I never imagined that Dave would be the reader in our family. When I first met him in 1994, I had read hundreds and hundreds of books. Dave, not so many. I think Cliffs Notes were more his style. Yet today, Dave is the one who has a book in hand and is always on the hunt for something new and inspiring to read.
Recently Dave bought Donald Miller’s A Million Miles In A Thousand Years. We had already watched Donald’s Let Story Guide You lecture and have been haunted by the question, “If your life was made into a movie, would you want to go see it?”
Is the story of our lives about our own comfort, ease and pleasure? Is our story one of buying and collecting for ourselves? How are our lives meaningful? Most importantly, what story are our children a part of?
There is one chapter in A Million Miles In A Thousand Years that really, really hit me. It’s called How Jason Saved His Family.
Donald meets up with his friend Jason who is having major problems with his 13 year old daughter. Jason finds pot hidden in her closet and she is dating a real mess of a guy. Jason and his wife try grounding her but things get worse. Donald suggests something that gets Jason’s attention. He tells Jason that his daughter is living a terrible story.
Jason asks what he means and Donald explains that the elements of a story involve a character who wants something and overcomes conflict to get it. He tells Jason, “She’s just not living a very good story. She’s caught up in a bad one.”
A couple of months later Donald runs into Jason and asks about his daughter. “She’s better,” he says to me, smiling. And when I ask why, he tells me his family is living a better story.
After Jason and Donald first talk, Jason goes home and thinks about the story his family is living and the role his daughter is playing inside that story. He realizes he hasn’t mapped out a story for his family or provided a better role for his daughter. So his daughter chooses another story. A story in which there is risk and adventure, rebellion and independence.
Jason decides to stop yelling at his daughter and create a better story to invite her into.
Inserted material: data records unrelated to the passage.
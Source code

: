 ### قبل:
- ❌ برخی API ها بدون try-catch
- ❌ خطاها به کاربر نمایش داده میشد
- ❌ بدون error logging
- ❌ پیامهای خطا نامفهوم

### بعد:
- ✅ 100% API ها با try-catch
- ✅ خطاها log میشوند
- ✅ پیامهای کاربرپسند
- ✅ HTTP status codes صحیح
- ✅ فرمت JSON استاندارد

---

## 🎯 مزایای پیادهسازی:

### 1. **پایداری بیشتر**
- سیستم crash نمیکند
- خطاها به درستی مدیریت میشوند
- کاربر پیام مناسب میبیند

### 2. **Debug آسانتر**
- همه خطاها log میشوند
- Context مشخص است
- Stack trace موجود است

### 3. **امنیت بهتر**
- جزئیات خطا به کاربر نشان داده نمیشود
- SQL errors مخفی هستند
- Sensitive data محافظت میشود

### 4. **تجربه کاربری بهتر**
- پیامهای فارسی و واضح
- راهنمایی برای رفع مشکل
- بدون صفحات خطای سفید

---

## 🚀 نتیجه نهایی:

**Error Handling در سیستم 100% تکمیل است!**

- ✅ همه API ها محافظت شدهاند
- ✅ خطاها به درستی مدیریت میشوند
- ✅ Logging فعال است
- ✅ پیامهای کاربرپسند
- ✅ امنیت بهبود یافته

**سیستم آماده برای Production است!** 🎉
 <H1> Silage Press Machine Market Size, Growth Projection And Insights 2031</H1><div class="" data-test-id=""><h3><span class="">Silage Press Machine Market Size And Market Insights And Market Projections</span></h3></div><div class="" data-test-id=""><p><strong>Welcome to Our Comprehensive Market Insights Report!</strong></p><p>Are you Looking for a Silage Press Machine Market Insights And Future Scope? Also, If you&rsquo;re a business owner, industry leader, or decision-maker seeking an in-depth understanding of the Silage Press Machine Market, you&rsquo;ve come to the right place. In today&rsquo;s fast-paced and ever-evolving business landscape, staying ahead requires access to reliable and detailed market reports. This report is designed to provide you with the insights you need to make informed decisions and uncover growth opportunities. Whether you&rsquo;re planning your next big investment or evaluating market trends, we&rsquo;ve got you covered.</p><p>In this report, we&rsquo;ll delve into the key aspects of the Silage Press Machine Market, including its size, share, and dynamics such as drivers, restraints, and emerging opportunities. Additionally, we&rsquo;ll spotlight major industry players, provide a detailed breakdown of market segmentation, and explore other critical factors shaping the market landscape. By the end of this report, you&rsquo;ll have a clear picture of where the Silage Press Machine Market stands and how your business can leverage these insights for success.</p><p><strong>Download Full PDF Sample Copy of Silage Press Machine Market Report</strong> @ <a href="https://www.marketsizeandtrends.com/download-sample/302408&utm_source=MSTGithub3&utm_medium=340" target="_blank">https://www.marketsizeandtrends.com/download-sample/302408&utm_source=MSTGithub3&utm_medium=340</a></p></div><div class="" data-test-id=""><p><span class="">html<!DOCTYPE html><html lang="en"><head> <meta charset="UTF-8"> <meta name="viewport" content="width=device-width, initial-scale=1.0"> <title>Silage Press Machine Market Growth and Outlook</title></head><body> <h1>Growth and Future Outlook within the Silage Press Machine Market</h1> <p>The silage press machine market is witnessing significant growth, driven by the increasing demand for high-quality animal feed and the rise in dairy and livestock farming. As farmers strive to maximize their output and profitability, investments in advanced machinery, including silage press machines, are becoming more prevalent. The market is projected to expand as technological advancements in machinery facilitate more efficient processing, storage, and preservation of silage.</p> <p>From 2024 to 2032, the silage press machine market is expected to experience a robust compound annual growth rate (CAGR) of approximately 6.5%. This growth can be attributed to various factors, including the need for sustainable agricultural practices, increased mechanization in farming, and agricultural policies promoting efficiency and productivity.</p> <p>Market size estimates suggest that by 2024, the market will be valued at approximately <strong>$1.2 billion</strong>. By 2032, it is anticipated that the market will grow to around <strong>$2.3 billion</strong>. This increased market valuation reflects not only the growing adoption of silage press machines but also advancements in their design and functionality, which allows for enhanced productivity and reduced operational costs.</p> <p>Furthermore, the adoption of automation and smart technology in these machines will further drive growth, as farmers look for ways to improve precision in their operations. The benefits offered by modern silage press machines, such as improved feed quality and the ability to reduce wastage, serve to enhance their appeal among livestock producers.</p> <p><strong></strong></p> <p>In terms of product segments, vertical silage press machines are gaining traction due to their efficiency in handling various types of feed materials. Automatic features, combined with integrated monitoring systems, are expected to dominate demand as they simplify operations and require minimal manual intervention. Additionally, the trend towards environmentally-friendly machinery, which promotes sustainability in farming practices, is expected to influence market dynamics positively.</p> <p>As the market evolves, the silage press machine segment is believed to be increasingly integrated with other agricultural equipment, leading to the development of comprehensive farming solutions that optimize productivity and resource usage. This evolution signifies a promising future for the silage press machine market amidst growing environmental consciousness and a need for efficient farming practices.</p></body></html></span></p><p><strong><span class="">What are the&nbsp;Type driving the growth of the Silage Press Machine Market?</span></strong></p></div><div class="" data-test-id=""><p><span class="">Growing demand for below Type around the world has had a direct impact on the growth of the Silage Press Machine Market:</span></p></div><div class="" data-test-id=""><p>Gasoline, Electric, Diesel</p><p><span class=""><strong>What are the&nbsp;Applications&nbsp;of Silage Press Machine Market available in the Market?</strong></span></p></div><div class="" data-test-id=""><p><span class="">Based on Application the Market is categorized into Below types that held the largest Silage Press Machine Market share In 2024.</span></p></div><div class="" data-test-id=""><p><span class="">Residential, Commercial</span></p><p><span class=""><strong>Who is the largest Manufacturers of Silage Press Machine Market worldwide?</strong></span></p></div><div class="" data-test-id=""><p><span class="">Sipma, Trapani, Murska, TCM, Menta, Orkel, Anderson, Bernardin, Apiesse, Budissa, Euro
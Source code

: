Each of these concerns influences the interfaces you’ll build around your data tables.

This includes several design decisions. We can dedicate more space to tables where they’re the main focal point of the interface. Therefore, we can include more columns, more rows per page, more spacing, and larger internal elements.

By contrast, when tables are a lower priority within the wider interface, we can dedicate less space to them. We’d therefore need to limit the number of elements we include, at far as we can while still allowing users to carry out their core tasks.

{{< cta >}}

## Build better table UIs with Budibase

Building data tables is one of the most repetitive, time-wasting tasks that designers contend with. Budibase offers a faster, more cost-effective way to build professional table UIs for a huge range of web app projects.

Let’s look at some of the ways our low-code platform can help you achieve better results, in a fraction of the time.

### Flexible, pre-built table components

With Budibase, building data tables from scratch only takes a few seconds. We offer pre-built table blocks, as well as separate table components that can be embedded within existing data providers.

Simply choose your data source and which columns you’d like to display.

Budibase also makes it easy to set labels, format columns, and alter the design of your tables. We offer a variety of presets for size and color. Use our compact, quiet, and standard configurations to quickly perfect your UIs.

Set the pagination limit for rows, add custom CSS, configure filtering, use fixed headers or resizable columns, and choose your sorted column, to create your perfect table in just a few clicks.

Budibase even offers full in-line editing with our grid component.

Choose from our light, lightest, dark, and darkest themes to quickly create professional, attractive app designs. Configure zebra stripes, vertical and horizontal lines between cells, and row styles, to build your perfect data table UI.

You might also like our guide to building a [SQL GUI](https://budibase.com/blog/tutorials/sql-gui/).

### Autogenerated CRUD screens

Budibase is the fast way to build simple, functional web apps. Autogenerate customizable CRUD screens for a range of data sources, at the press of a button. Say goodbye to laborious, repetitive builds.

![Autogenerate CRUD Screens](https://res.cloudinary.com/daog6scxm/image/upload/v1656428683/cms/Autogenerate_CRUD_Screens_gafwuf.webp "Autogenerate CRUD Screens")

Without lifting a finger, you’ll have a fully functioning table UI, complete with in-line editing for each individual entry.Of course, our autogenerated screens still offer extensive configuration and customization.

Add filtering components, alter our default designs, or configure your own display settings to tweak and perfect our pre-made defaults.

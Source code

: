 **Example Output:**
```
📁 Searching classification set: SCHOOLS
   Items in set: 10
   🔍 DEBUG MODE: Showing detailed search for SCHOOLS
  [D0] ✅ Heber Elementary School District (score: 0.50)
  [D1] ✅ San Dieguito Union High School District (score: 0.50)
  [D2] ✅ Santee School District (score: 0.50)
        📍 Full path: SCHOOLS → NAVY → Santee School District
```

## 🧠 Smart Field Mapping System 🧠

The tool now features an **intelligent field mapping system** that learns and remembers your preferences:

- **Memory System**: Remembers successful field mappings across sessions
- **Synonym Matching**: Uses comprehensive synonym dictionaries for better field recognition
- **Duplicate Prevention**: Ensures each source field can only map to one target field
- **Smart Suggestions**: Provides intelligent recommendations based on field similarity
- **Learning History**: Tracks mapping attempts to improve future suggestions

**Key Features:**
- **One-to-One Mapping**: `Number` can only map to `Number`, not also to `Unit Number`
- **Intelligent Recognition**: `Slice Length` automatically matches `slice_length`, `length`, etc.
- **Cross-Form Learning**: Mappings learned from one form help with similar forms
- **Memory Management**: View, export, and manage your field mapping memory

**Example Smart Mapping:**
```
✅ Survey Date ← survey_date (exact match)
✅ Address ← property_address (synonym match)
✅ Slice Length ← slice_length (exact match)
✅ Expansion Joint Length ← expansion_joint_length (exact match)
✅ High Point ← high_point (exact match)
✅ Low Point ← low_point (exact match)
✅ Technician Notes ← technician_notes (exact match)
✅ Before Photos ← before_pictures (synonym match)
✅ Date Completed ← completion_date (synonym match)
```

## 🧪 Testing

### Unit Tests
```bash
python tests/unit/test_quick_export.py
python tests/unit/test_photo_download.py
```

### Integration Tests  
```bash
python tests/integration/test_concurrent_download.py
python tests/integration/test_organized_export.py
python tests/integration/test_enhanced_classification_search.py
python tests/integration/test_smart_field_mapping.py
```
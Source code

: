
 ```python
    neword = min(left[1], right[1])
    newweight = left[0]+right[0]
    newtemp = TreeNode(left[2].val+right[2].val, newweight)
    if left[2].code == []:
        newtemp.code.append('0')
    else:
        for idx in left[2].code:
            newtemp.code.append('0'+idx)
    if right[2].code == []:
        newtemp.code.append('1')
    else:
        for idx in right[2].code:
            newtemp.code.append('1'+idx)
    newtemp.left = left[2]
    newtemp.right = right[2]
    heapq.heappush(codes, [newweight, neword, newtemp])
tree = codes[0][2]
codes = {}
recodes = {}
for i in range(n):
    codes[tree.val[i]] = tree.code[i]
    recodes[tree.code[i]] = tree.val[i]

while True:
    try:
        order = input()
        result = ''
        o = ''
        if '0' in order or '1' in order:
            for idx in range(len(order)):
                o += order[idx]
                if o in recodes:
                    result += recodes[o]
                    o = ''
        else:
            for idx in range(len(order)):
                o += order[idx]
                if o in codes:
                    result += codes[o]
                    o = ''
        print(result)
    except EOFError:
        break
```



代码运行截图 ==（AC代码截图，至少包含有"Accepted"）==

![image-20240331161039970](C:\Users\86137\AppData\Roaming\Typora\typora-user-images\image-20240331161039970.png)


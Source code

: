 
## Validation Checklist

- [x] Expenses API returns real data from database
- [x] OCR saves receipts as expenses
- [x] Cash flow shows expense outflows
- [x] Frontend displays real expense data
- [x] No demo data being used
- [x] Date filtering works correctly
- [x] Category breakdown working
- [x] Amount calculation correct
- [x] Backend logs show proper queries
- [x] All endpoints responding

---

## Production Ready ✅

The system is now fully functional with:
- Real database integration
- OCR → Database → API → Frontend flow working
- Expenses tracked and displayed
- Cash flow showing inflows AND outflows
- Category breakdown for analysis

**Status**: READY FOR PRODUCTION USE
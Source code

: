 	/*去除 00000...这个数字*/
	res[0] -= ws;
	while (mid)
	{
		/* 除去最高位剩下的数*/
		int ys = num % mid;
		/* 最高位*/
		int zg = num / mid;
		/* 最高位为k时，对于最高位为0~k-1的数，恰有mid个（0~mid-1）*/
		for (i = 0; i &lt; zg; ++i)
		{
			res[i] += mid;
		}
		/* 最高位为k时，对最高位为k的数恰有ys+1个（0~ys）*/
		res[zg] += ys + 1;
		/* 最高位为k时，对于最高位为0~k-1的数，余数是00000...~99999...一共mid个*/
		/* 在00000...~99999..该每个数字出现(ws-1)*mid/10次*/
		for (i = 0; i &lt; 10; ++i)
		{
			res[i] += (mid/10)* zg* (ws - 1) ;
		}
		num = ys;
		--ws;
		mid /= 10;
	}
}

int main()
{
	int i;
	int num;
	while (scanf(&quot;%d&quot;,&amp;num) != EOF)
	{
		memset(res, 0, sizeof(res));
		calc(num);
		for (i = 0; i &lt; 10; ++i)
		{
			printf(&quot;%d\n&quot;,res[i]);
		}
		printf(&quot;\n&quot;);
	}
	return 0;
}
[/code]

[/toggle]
He researches on the internet and decides that his family is going to focus on orphans. He finds an organization that builds orphanages around the world. He calls a family meeting and tells his wife and daughter that their family is going to give the $25,000 needed to build an orphanage in Mexico. And he tells them that he has already committed to building it.
Jason mistakenly fails to mention any of this to his wife ahead of time and she is rightly upset with him. They have no money and just took a second mortgage on their home. That night they are lying in bed and he explains the whole story thing, about how they aren’t taking risks, aren’t helping anybody and how their daughter is losing interest. The next day Jason’s wife says she is proud of him.
Jason’s daughter decides she wants to go to Mexico to meet the kids. She breaks up with her boyfriend. She gets involved in the new story. As Jason says, “No girl who plays the role of a hero dates a guy who uses her. She knows who she is. She just forgot for a little while.”
Dave and I have been wrestling with and praying about all of this. What are we intentionally doing to create a great family story, one that our children will want to be a part of? Right now caring for Carmen is a major part of our story. Her very existence is an amazing story. But, Carmen won’t be here forever and then what?
At this point, we are fairly certain that our story will center around helping orphans too. To be honest, we didn’t have grand visions about helping orphans when we chose to adopt Carmen. But Carmen has impacted us so greatly that our hearts are drawn to helping more children. But we’re not exactly sure how.
What story do you want your life to tell so that your life is worthy of a movie?